Как будто обойдя свое царство, испытав свою власть и убедившись, что все покорны, но что всё таки скучно, Наташа пошла в залу, взяла гитару, села в темный угол за шкапчик и стала в басу перебирать струны, выделывая фразу, которую она запомнила из одной оперы, слышанной в Петербурге вместе с князем Андреем. Для посторонних слушателей у ней на гитаре выходило что то, не имевшее никакого смысла, но в ее воображении из за этих звуков воскресал целый ряд воспоминаний. Она сидела за шкапчиком, устремив глаза на полосу света, падавшую из буфетной двери, слушала себя и вспоминала. Она находилась в состоянии воспоминания.
Соня прошла в буфет с рюмкой через залу. Наташа взглянула на нее, на щель в буфетной двери и ей показалось, что она вспоминает то, что из буфетной двери в щель падал свет и что Соня прошла с рюмкой. «Да и это было точь в точь также», подумала Наташа. – Соня, что это? – крикнула Наташа, перебирая пальцами на толстой струне.
– Ах, ты тут! – вздрогнув, сказала Соня, подошла и прислушалась. – Не знаю. Буря? – сказала она робко, боясь ошибиться.
«Ну вот точно так же она вздрогнула, точно так же подошла и робко улыбнулась тогда, когда это уж было», подумала Наташа, «и точно так же… я подумала, что в ней чего то недостает».
– Нет, это хор из Водоноса, слышишь! – И Наташа допела мотив хора, чтобы дать его понять Соне.
– Ты куда ходила? – спросила Наташа.
– Воду в рюмке переменить. Я сейчас дорисую узор.
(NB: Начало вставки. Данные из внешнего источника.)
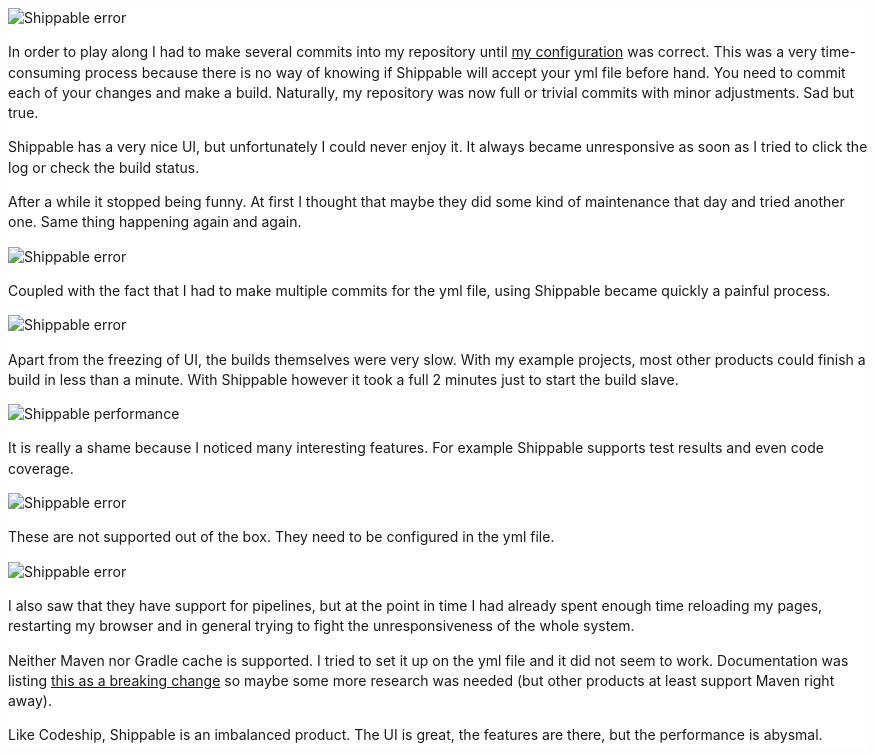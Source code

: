 ![Shippable error](../../assets/ci-comparison/shippable/yml-required.png)

In order to play along I had to make several commits into my repository until [my configuration](http://docs.shippable.com/ci/shippableyml/) was correct.
This was a very time-consuming process because there is no way of knowing if Shippable will accept your yml file before
hand. You need to commit each of your changes and make a build. Naturally, my repository was now full or trivial commits
with minor adjustments. Sad but true.

Shippable has a very nice UI, but unfortunately I could never enjoy it. It always became unresponsive as soon
as I tried to click the log or check the build status.

After a while it stopped being funny. At first I thought that maybe they did some kind of maintenance that day
and tried another one. Same thing happening again and again.

![Shippable error](../../assets/ci-comparison/shippable/unresponsive1.png)

Coupled with the fact that I had to make multiple commits for the yml file, using Shippable became quickly a 
painful process.

![Shippable error](../../assets/ci-comparison/shippable/unresponsive2.png)

Apart from the freezing of UI, the builds themselves were very slow. With my example projects,
most other products could finish a build in less than a minute. With Shippable however it took a full 2 minutes
just to start the build slave.

![Shippable performance](../../assets/ci-comparison/shippable/bad-performance.png)


It is really a shame because I noticed many interesting features. For example Shippable
supports test results and even code coverage.

![Shippable error](../../assets/ci-comparison/shippable/test-results.png)

These are not supported out of the box. They need to be configured in the yml file.

![Shippable error](../../assets/ci-comparison/shippable/test-coverage.png)

I also saw that they have support for pipelines, but at the point in time I had already spent enough
time reloading my pages, restarting my browser and in general trying to fight the unresponsiveness of the whole system.

Neither Maven nor Gradle cache is supported. I tried to set it up on the yml file and it did not seem to work.
Documentation was listing [this as a breaking change](http://blog.shippable.com/shippable-3.0-breaking-changes) so maybe
some more research was needed (but other products at least support Maven right away).

Like Codeship, Shippable is an imbalanced product. The UI is great, the features are there, but the performance is abysmal.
– Ты всегда занята, а я вот не умею, – сказала Наташа. – А Николай где?
– Спит, кажется.
– Соня, ты поди разбуди его, – сказала Наташа. – Скажи, что я его зову петь. – Она посидела, подумала о том, что это значит, что всё это было, и, не разрешив этого вопроса и нисколько не сожалея о том, опять в воображении своем перенеслась к тому времени, когда она была с ним вместе, и он влюбленными глазами смотрел на нее.
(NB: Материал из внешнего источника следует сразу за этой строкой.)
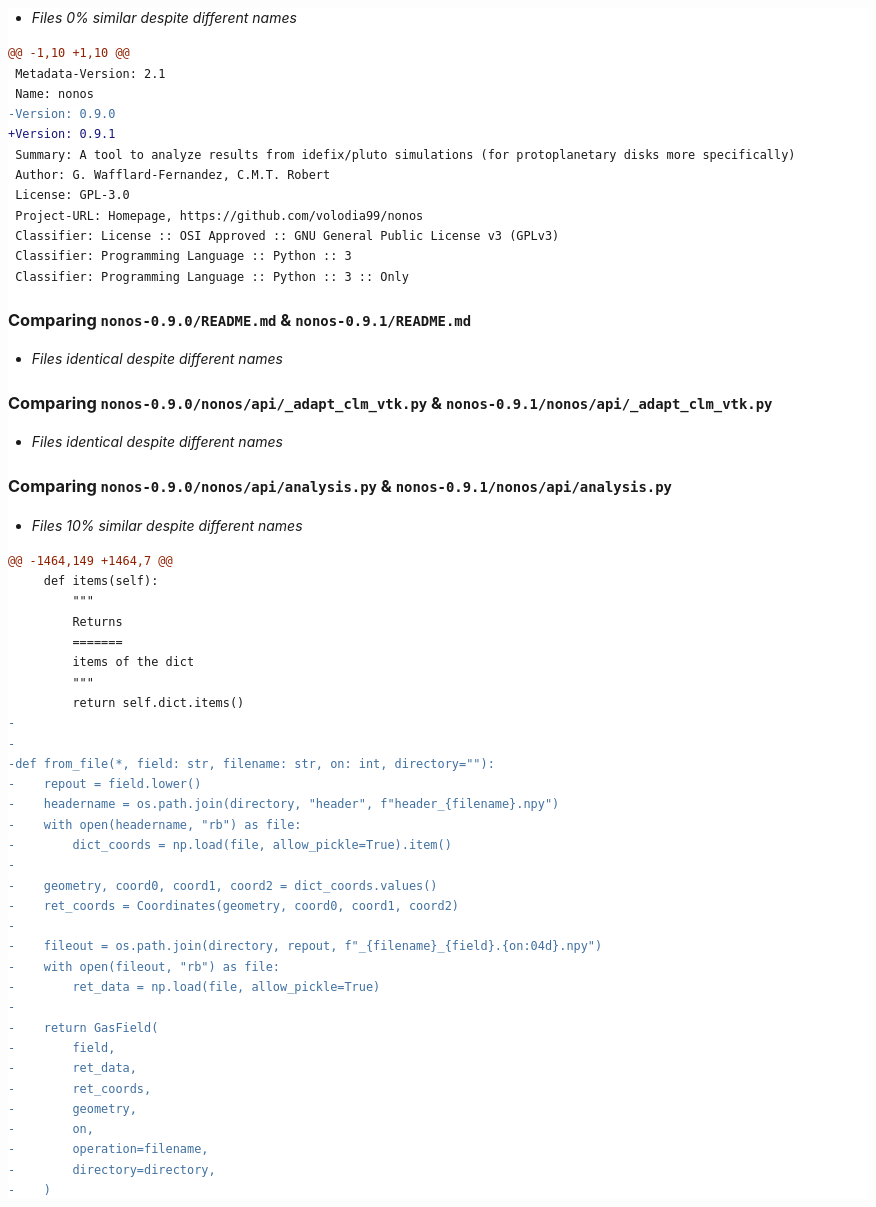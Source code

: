  * *Files 0% similar despite different names*

```diff
@@ -1,10 +1,10 @@
 Metadata-Version: 2.1
 Name: nonos
-Version: 0.9.0
+Version: 0.9.1
 Summary: A tool to analyze results from idefix/pluto simulations (for protoplanetary disks more specifically)
 Author: G. Wafflard-Fernandez, C.M.T. Robert
 License: GPL-3.0
 Project-URL: Homepage, https://github.com/volodia99/nonos
 Classifier: License :: OSI Approved :: GNU General Public License v3 (GPLv3)
 Classifier: Programming Language :: Python :: 3
 Classifier: Programming Language :: Python :: 3 :: Only
```

### Comparing `nonos-0.9.0/README.md` & `nonos-0.9.1/README.md`

 * *Files identical despite different names*

### Comparing `nonos-0.9.0/nonos/api/_adapt_clm_vtk.py` & `nonos-0.9.1/nonos/api/_adapt_clm_vtk.py`

 * *Files identical despite different names*

### Comparing `nonos-0.9.0/nonos/api/analysis.py` & `nonos-0.9.1/nonos/api/analysis.py`

 * *Files 10% similar despite different names*

```diff
@@ -1464,149 +1464,7 @@
     def items(self):
         """
         Returns
         =======
         items of the dict
         """
         return self.dict.items()
-
-
-def from_file(*, field: str, filename: str, on: int, directory=""):
-    repout = field.lower()
-    headername = os.path.join(directory, "header", f"header_{filename}.npy")
-    with open(headername, "rb") as file:
-        dict_coords = np.load(file, allow_pickle=True).item()
-
-    geometry, coord0, coord1, coord2 = dict_coords.values()
-    ret_coords = Coordinates(geometry, coord0, coord1, coord2)
-
-    fileout = os.path.join(directory, repout, f"_{filename}_{field}.{on:04d}.npy")
-    with open(fileout, "rb") as file:
-        ret_data = np.load(file, allow_pickle=True)
-
-    return GasField(
-        field,
-        ret_data,
-        ret_coords,
-        geometry,
-        on,
-        operation=filename,
-        directory=directory,
-    )
```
«Ах, поскорее бы он приехал. Я так боюсь, что этого не будет! А главное: я стареюсь, вот что! Уже не будет того, что теперь есть во мне. А может быть, он нынче приедет, сейчас приедет. Может быть приехал и сидит там в гостиной. Может быть, он вчера еще приехал и я забыла». Она встала, положила гитару и пошла в гостиную. Все домашние, учителя, гувернантки и гости сидели уж за чайным столом. Люди стояли вокруг стола, – а князя Андрея не было, и была всё прежняя жизнь.
– А, вот она, – сказал Илья Андреич, увидав вошедшую Наташу. – Ну, садись ко мне. – Но Наташа остановилась подле матери, оглядываясь кругом, как будто она искала чего то.
– Мама! – проговорила она. – Дайте мне его , дайте, мама, скорее, скорее, – и опять она с трудом удержала рыдания.
Она присела к столу и послушала разговоры старших и Николая, который тоже пришел к столу. «Боже мой, Боже мой, те же лица, те же разговоры, так же папа держит чашку и дует точно так же!» думала Наташа, с ужасом чувствуя отвращение, подымавшееся в ней против всех домашних за то, что они были всё те же.
После чая Николай, Соня и Наташа пошли в диванную, в свой любимый угол, в котором всегда начинались их самые задушевные разговоры.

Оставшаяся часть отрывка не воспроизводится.